Le récent volume de M. Max Müller, dont nous venons de donner cette rapide esquisse, est vraiment digne de ce qu’on pouvait attendre du grand philologue : c’est la vue d’ensemble la plus complète que nous ayons sur le développement de la religion aux Indes ; tout est suggestif dans ce livre, même ce dont on pourrait quelquefois contester l’exactitude.

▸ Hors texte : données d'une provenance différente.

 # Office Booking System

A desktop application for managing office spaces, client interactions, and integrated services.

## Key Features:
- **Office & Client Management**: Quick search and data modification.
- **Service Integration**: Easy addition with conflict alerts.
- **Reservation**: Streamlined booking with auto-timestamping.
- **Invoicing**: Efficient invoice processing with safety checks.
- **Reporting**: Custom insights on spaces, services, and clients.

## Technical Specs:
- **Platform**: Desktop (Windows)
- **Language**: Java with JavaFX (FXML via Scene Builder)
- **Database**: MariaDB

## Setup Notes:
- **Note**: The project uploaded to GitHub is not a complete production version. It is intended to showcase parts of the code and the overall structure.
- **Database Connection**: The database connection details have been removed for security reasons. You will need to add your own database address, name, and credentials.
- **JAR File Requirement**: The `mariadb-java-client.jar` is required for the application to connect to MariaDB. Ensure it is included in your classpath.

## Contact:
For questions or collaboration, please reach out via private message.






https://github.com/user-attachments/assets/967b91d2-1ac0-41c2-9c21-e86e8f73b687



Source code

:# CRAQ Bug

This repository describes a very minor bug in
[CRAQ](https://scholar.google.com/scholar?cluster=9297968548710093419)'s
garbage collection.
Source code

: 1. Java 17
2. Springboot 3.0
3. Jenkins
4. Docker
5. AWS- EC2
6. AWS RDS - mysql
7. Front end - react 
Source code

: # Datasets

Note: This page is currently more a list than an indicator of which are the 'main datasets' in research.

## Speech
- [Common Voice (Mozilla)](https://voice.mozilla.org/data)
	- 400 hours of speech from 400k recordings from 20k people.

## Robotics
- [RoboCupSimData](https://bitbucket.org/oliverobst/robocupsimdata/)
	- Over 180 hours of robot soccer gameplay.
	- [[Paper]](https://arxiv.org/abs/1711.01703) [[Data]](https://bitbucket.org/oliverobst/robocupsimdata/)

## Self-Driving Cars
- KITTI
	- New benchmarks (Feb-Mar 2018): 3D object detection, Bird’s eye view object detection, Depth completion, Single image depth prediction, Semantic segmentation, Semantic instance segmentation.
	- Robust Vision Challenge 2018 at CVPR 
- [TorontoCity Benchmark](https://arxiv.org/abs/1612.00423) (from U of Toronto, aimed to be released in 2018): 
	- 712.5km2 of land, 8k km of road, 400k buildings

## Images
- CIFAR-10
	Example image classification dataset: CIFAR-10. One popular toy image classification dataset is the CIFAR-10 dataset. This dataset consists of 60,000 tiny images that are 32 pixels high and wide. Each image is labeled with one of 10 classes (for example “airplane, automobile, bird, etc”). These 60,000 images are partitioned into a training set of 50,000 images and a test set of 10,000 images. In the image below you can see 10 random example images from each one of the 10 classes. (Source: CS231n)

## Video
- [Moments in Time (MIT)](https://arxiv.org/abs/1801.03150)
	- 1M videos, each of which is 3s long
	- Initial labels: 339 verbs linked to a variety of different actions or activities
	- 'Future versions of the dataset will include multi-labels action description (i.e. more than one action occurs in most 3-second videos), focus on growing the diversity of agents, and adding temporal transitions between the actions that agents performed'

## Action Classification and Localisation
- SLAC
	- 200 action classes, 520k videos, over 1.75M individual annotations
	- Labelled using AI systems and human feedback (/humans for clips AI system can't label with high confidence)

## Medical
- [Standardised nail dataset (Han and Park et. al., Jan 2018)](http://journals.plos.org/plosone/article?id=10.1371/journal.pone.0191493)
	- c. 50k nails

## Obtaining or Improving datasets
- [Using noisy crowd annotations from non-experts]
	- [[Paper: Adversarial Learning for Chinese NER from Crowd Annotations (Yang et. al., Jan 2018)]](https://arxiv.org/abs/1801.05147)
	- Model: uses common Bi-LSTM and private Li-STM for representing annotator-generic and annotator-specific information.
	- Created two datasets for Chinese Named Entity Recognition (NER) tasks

Parmi ce qui nous a paru à la fois le plus ingénieux et le plus contestable, nous citerons le paragraphe consacré à la divinité védique Aditi, l’un des noms de l’aurore. On a vu que M. Max Müller rapporte l’origine de la religion à l’idée d’infini ; il croit trouver dans le Véda une confirmation inattendue de cette hypothèse. « Vous serez surpris, dit-il, comme je l’ai été moi-même la première fois que le fait s’est présenté à moi, quand je vous dirai qu’il y a réellement dans le Véda une divinité appelée l’Infini, Aditi. Aditi dérive de diti et de la négation a. Diti est un dérivé régulier de la « racine (dyati), lier, d’où le participe dita, lié, et le substantif diti, « action a de lier » et « lien ». Aditi a donc signifié d’abord « qui est sans lien, non enchaîné, non enfermé », d’où : « sans limites, infini, l’Infini. » — Cette étymologie nous semble très propre à montrer au contraire que l’idée d’infini n’est point primitive et que, lorsque les Hindous ont pour la première fois invoqué l’aurore sous le nom d’Aditi, ils étaient fort loin de penser au fini ou à l’infini. La nuit était pour eux une prison, le jour la délivrance. On sait qu’ils figuraient les journées sous l’image de vaches lumineuses qui sortent lentement de l’étable nocturne pour s’avancer à travers les prairies du ciel et de la terre. Ces vaches sont dérobées parfois, enfermées par des voleurs dans des cavernes sombres ; l’Aurore elle-même est retenue dans les abimes du Rita : alors la nuit menace de régner sans fin ; mais les dieux se mettent en quête ; Indra arrive, délivre l’Aurore ; avec son aide, on retrouve les vaches mugissantes, qui, du fond des cavernes, appellent la liberté. Il me semble qu’en s’inspirant de ces antiques légendes il est facile de déterminer le sens primitif d’Aditi : c’est l’aurore qui, retenue on ne sait où, réussit tout à coup à faire tomber ses liens et, radieuse, apparaît dans le ciel grand ouvert ; délivrée, elle délivre tout, elle brise le cachot dans lequel la nuit avait plongé le monde. Aditi, c’est l’aurore libre et en même temps libératrice.